About This Collection
The Fenians were established in Ireland and the United States in 1858 with the avowed purpose of overthrowing British rule in Ireland and establishing an Irish Republic. (In Ireland the Fenians were also known as the Irish Republican Brotherhood.) The Fenians in the United States grew to include over 50,000 members and hundreds of thousands of sympathizers by the end of the Civil War, but, rocked by internal factionalism and opposed by the formidable military power of the British Empire, they never came close to achieving their aims. The American wing mounted two short-lived invasions of Canada in 1866 and 1870 and the Irish Fenians launched a small rebellion in Ireland in 1867. The American Fenians faded out of prominence after the last unsuccessful assault on Canada. Many Irish and Irish American nationalists, first recruited to the cause as Fenians, continued to fight for Ireland's independence after the order's decline.

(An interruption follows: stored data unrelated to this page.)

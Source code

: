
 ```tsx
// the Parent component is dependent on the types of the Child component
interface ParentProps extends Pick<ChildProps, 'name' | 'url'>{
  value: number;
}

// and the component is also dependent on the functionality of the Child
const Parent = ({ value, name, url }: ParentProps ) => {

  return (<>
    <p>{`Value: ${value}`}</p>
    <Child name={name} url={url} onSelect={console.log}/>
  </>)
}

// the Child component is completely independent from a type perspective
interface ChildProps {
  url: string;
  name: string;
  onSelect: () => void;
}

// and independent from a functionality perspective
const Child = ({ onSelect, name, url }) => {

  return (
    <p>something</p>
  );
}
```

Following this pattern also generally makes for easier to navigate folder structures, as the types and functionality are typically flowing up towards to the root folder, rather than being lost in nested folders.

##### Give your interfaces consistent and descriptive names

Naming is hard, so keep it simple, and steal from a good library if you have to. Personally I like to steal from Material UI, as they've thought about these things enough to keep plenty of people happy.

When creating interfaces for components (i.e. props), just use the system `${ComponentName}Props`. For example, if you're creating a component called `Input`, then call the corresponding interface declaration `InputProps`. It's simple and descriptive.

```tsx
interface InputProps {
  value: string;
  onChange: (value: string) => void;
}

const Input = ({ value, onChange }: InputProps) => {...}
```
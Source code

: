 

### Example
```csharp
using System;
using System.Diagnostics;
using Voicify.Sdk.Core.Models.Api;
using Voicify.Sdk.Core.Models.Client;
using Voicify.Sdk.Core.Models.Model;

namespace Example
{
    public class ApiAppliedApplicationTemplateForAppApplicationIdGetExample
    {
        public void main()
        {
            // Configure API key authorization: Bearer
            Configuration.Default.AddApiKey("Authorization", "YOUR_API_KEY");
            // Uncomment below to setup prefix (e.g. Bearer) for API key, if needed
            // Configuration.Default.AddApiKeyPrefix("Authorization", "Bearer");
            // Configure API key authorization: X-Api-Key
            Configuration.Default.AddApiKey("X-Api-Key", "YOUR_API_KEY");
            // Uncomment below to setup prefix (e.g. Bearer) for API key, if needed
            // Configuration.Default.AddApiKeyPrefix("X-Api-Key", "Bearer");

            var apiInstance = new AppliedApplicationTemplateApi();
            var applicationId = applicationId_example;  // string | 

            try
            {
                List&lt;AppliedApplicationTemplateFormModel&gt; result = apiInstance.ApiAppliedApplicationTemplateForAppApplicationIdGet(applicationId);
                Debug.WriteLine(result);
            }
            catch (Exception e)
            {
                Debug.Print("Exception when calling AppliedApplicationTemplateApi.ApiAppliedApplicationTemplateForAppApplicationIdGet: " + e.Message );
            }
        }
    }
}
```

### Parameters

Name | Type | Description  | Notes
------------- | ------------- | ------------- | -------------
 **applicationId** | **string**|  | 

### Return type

The full manuscript collection at the American Catholic History Research Center and University Archives (ACUA) consists of letters to and from John O'Mahony, James Stephens, John Mitchel, O'Donovan Rossa, and other Fenian leaders, speeches; pamphlets; newspapers; chromolithographs; cartes de visit photographs; tickets; and legal records. Roster books, ledgers, subscription lists to the United Irishmen and Proceedings of Fenian Conventions document the membership and the general activities of the movement. The bulk of the collection is concentrated in the 1860s through 1880s, but it also includes assorted newspapers and pamphlets from the 1850s to the early 1900s that address a wide range of topics in Irish history and nationalism.